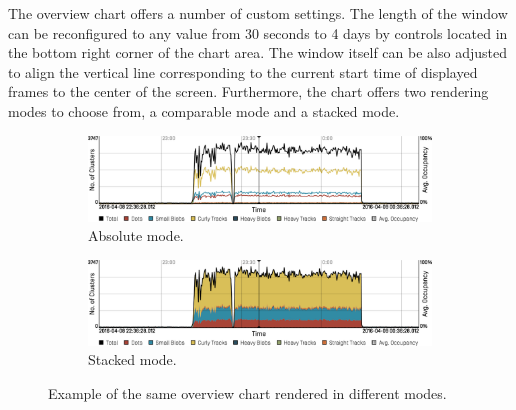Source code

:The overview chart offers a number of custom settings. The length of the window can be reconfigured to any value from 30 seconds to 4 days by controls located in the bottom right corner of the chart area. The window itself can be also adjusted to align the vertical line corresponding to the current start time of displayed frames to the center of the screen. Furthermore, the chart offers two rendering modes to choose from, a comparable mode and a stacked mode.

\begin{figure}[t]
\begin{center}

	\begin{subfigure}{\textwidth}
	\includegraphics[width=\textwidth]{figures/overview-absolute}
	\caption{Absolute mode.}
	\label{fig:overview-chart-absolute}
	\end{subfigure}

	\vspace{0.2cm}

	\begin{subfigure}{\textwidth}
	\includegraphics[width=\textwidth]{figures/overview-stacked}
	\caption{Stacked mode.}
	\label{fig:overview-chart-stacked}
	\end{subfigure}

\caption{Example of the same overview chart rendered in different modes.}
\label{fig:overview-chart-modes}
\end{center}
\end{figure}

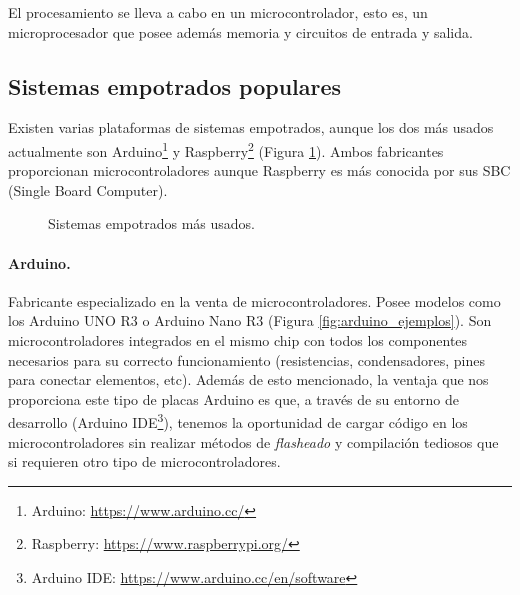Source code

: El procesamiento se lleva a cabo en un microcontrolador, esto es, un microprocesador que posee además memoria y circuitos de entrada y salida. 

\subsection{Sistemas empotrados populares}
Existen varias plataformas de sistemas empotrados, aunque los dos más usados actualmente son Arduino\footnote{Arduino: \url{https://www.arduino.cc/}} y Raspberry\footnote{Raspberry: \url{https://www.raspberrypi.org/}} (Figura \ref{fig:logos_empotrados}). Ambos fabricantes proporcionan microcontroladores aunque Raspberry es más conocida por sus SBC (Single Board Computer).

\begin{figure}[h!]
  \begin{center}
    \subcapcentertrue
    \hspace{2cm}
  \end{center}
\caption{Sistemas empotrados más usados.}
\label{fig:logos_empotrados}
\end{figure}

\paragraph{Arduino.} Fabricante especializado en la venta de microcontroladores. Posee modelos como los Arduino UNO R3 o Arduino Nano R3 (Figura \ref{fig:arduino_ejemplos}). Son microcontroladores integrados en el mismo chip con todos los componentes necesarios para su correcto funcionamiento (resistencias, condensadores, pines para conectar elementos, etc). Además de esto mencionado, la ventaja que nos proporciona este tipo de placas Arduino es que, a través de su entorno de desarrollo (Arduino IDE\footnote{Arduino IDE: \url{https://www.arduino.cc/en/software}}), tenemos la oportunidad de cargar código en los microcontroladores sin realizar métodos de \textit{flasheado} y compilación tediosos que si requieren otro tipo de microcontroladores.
---
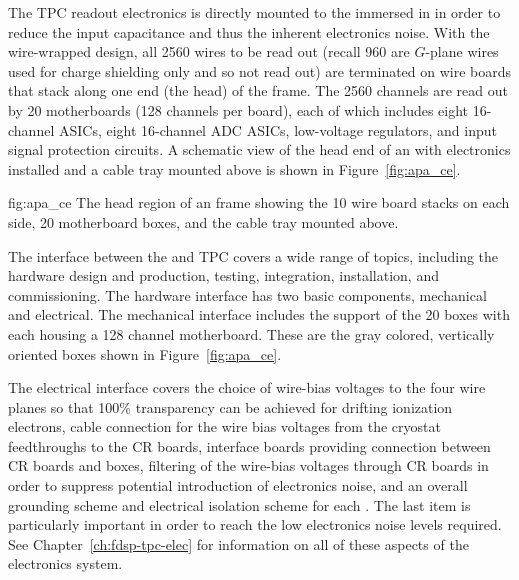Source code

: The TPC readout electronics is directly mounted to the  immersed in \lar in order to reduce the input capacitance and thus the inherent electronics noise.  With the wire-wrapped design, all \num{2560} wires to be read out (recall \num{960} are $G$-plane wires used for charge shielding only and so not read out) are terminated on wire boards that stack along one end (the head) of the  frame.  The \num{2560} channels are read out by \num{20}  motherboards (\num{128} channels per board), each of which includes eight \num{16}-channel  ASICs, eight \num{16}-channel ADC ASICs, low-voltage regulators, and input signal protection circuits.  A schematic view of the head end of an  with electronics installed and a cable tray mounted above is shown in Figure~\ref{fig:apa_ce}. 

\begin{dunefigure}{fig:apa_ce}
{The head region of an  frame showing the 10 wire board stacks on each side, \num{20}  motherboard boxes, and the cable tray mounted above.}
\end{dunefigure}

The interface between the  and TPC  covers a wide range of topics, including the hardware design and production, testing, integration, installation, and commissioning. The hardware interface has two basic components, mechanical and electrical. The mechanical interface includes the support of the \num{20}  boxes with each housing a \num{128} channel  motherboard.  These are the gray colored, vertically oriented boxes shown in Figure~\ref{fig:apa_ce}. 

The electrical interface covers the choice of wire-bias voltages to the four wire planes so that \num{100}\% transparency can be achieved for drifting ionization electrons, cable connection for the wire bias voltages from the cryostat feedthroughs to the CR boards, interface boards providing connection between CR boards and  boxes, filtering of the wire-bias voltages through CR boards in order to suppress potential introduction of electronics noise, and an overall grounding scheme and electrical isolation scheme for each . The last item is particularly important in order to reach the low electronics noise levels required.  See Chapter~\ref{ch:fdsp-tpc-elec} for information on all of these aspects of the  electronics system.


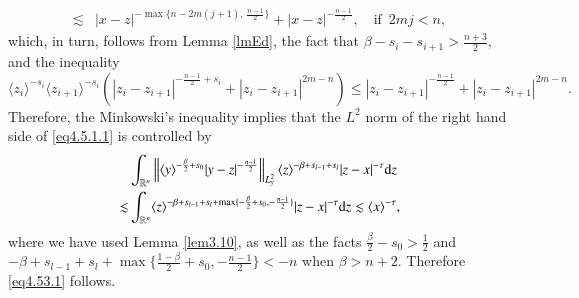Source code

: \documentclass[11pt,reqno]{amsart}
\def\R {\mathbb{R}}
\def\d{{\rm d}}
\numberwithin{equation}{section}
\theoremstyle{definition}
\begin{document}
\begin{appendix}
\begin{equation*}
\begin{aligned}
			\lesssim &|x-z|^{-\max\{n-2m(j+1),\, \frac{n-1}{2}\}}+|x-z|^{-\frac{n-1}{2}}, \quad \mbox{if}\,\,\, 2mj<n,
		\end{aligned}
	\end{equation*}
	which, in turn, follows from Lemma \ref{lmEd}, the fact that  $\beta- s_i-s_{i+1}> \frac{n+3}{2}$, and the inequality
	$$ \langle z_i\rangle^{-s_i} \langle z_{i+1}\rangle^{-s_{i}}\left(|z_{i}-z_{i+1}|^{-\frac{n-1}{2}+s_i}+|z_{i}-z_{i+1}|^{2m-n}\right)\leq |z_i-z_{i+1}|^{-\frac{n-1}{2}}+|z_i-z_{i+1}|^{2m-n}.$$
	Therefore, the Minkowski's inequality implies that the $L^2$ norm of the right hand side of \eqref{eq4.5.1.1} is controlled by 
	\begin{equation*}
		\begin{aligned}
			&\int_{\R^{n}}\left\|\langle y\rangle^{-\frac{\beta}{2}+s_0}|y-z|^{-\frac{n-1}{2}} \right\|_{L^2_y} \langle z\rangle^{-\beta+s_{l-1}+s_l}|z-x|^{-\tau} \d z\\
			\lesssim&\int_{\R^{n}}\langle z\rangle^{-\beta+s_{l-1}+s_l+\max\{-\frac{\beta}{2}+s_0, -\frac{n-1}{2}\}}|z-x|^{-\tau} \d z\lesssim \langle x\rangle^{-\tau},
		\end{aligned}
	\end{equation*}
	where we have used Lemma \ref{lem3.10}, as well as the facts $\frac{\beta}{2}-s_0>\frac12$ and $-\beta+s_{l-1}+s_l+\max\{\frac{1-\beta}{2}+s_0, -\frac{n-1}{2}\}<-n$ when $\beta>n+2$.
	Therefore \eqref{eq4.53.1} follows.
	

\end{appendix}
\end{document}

Problem to work on
Pull out every line of the records above that contains the word "arduino".

Solved exercise
Existen varias plataformas de sistemas empotrados, aunque los dos más usados actualmente son Arduino\footnote{Arduino: \url{https://www.arduino.cc/}} y Raspberry\footnote{Raspberry: \url{https://www.raspberrypi.org/}} (Figura \ref{fig:logos_empotrados}). Ambos fabricantes proporcionan microcontroladores aunque Raspberry es más conocida por sus SBC (Single Board Computer).
\paragraph{Arduino.} Fabricante especializado en la venta de microcontroladores. Posee modelos como los Arduino UNO R3 o Arduino Nano R3 (Figura \ref{fig:arduino_ejemplos}). Son microcontroladores integrados en el mismo chip con todos los componentes necesarios para su correcto funcionamiento (resistencias, condensadores, pines para conectar elementos, etc). Además de esto mencionado, la ventaja que nos proporciona este tipo de placas Arduino es que, a través de su entorno de desarrollo (Arduino IDE\footnote{Arduino IDE: \url{https://www.arduino.cc/en/software}}), tenemos la oportunidad de cargar código en los microcontroladores sin realizar métodos de \textit{flasheado} y compilación tediosos que si requieren otro tipo de microcontroladores.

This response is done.